Work instructions ::
The answer must be every line of the records in which the string "role" appears.

Given entries ::

□ □ □ □ □ □ □

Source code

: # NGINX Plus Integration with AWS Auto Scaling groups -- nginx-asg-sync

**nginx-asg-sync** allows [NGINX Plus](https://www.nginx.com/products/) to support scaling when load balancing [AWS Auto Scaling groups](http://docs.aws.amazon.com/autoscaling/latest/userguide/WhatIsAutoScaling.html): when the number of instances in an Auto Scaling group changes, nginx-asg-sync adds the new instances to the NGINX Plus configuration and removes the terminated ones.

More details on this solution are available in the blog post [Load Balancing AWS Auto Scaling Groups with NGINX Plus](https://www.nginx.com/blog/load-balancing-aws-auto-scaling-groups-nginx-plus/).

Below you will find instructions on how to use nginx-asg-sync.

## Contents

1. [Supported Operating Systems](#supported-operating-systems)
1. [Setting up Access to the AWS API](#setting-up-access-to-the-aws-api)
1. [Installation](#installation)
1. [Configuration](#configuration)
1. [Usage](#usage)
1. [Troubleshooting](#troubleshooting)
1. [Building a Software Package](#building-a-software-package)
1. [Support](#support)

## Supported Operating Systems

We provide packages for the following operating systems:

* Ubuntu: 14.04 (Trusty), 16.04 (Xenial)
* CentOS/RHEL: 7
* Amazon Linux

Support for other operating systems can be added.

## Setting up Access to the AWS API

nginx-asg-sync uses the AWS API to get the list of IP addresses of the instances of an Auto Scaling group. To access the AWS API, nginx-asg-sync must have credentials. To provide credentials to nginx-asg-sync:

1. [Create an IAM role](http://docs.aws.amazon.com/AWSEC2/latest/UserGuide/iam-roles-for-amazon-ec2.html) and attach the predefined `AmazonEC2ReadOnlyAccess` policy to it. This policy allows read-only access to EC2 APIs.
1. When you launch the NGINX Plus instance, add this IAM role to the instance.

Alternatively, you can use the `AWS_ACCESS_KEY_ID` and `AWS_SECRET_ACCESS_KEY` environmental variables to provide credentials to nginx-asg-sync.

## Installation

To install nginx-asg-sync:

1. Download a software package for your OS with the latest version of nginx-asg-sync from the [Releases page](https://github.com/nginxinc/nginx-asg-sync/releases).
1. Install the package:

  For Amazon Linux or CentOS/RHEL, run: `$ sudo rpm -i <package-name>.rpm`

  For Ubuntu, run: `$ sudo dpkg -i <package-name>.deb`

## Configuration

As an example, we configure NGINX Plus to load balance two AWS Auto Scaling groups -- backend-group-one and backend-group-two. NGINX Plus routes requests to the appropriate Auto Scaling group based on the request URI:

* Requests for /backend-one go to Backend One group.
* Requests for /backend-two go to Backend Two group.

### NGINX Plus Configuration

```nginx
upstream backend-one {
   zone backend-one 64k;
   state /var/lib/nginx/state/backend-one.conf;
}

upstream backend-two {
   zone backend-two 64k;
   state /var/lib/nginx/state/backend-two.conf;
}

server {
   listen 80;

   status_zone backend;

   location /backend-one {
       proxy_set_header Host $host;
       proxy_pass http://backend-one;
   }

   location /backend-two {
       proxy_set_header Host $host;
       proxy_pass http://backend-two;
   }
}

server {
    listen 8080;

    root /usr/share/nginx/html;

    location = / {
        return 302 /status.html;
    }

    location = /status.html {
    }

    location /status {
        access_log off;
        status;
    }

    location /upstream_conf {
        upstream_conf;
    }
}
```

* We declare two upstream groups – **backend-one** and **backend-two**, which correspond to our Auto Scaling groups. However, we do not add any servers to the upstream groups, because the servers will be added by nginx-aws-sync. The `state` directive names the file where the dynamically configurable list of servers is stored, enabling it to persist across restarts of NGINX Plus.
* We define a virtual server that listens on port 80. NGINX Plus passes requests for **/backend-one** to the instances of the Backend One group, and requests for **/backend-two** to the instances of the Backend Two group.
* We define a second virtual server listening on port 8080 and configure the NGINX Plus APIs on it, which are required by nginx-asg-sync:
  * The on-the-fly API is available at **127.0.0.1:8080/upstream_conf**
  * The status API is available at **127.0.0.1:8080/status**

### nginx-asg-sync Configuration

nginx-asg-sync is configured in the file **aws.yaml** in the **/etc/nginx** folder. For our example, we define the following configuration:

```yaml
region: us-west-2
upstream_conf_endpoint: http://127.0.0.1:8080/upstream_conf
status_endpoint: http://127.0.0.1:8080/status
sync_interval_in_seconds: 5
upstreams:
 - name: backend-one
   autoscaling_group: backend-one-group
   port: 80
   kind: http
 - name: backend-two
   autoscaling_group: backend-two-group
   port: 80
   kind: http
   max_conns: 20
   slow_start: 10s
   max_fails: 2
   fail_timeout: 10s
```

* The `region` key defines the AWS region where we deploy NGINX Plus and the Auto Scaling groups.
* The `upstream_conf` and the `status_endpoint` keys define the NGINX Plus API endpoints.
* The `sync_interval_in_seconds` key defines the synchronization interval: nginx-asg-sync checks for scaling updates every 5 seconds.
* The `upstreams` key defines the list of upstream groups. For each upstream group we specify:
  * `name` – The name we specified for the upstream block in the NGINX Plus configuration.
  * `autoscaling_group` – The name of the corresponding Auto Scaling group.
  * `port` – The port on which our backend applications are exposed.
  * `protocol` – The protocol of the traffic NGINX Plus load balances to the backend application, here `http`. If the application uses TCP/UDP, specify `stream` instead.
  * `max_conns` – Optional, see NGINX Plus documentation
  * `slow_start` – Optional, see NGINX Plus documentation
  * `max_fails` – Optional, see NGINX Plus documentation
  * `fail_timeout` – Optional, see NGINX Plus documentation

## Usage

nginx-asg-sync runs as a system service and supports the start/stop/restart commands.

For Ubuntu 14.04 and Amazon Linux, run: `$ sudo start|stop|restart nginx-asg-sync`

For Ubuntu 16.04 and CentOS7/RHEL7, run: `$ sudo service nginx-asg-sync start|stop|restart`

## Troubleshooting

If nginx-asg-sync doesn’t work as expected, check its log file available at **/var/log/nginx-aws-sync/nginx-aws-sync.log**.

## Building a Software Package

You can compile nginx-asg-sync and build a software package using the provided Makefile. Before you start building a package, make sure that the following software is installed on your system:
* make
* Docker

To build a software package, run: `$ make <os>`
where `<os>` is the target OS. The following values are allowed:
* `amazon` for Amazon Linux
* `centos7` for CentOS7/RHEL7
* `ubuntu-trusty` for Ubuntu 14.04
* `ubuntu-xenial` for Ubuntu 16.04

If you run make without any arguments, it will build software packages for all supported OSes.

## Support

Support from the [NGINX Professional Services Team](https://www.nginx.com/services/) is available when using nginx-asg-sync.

□ □ □ □ □ □ □

Exercise result ::
1. [Create an IAM role](http://docs.aws.amazon.com/AWSEC2/latest/UserGuide/iam-roles-for-amazon-ec2.html) and attach the predefined `AmazonEC2ReadOnlyAccess` policy to it. This policy allows read-only access to EC2 APIs.
1. When you launch the NGINX Plus instance, add this IAM role to the instance.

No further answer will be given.